My initial inclination would be that you should build a predictive model with yes/no as the outcome and various features as the predictors on the sample data.

This would be useful in so far as creating a propensity score model, but it is not sufficient in and of itself. The problem is that building a predictive model would only tell you who is likely to say yes/no conditioned on the data you have, which were admittedly biased.

Even though the experiment is designed as a randomized control trial (or AB test), there is the problem of selection bias. Namely, people self select to respond to surveys, and so the effect you estimate is not the effect of the ad campaign, it is the effect of the add campaign on those people who are the type of person to respond to surveys. Very different.

This paper offers some insight into the problem. Let $y$ be the outcome of interest, $x$ be a binary indicator for exposure, and $S$ be a binary indicator for entry into the data pool (i.e. data are collected if $S=1$ and are not otherwise). In the introduction, the authors allude to a corollary they present in which they demonstrate that the conditional distribution $P(y\vert x)$ (which is what we want) is not recoverable if $S$ is a function of both the exposure $x$ and the outcome $y$. So if being prompted about liking coffee shop X better than coffee shop Y and actually liking one shop over the other affect your probability of responding to the survey, then the problem can not be solved; we could not obtain an unbiased estimate of the treatment effect.
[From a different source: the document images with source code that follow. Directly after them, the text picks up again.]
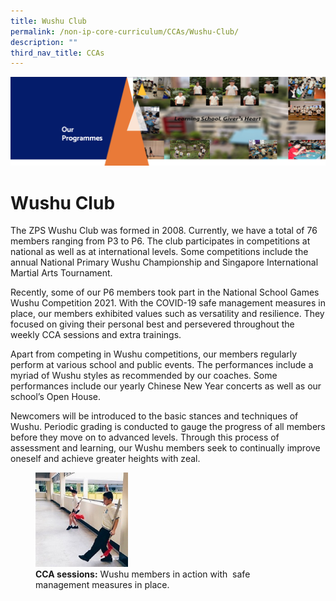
```yaml
---
title: Wushu Club
permalink: /non-ip-core-curriculum/CCAs/Wushu-Club/
description: ""
third_nav_title: CCAs
---
```

![](/images/OurProgrammes1.png)

Wushu Club
==========

The ZPS Wushu Club was formed in 2008. Currently, we have a total of 76 members ranging from P3 to P6. The club participates in competitions at national as well as at international levels. Some competitions include the annual National Primary Wushu Championship and Singapore International Martial Arts Tournament.  

  

Recently, some of our P6 members took part in the National School Games Wushu Competition 2021. With the COVID-19 safe management measures in place, our members exhibited values such as versatility and resilience. They focused on giving their personal best and persevered throughout the weekly CCA sessions and extra trainings.  

  

Apart from competing in Wushu competitions, our members regularly perform at various school and public events. The performances include a myriad of Wushu styles as recommended by our coaches. Some performances include our yearly Chinese New Year concerts as well as our school’s Open House.

  

Newcomers will be introduced to the basic stances and techniques of Wushu. Periodic grading is conducted to gauge the progress of all members before they move on to advanced levels. Through this process of assessment and learning, our Wushu members seek to continually improve oneself and achieve greater heights with zeal.


<figure><img src="/images/Wushu1.jpeg" style="width:35%"><figcaption> <b>CCA sessions:</b> Wushu members in action with 
safe management measures in place.</figcaption></figure>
So, we would need to start with the assumption that this is not true. From there, the linked paper presents some methods for possibly obtaining $P(y\vert x)$ from $P(y\vert x, S=1)$. I would start there.

Answer 2

Because this is an interview question, I'll structure my response in formats that are popular in case study circles:

• First, a clarifying question. Can we trust the survey? That is, was the survey designed and performed with concerns for non-response, biasedness in mind?
  • I'll assume we can trust it and the headline result. This gives us a good starting point for our analyses.
• Next, I'd want to see if the people we care about reaching are in both groups. Who responded to the surveys? Does it make sense to compare these groups, or do we have apples and oranges? To do this, I'll compare summary statistics on some set of observed baseline characteristics I hypothesize are relevant to preferring cafes (demographics, region, etc.).
• If the groups are not too different baseline, I'll proceed with a selection-on-observables strategy and estimate if there's a meaningful difference in response by group. A popular way to do this is by assigning weights to the individuals via propensity score matching and then estimating a regression of the outcome on the treatment indicator (group A or B). The results from this will help me give a rigorous answer to the question. (There's careful work to be done for calculating the right standard error for the treatment estimate, but I'll skip details here in an interview)
• Finally, I'd present results from the survey and my analysis to the stakeholder and have them weigh in on the approach.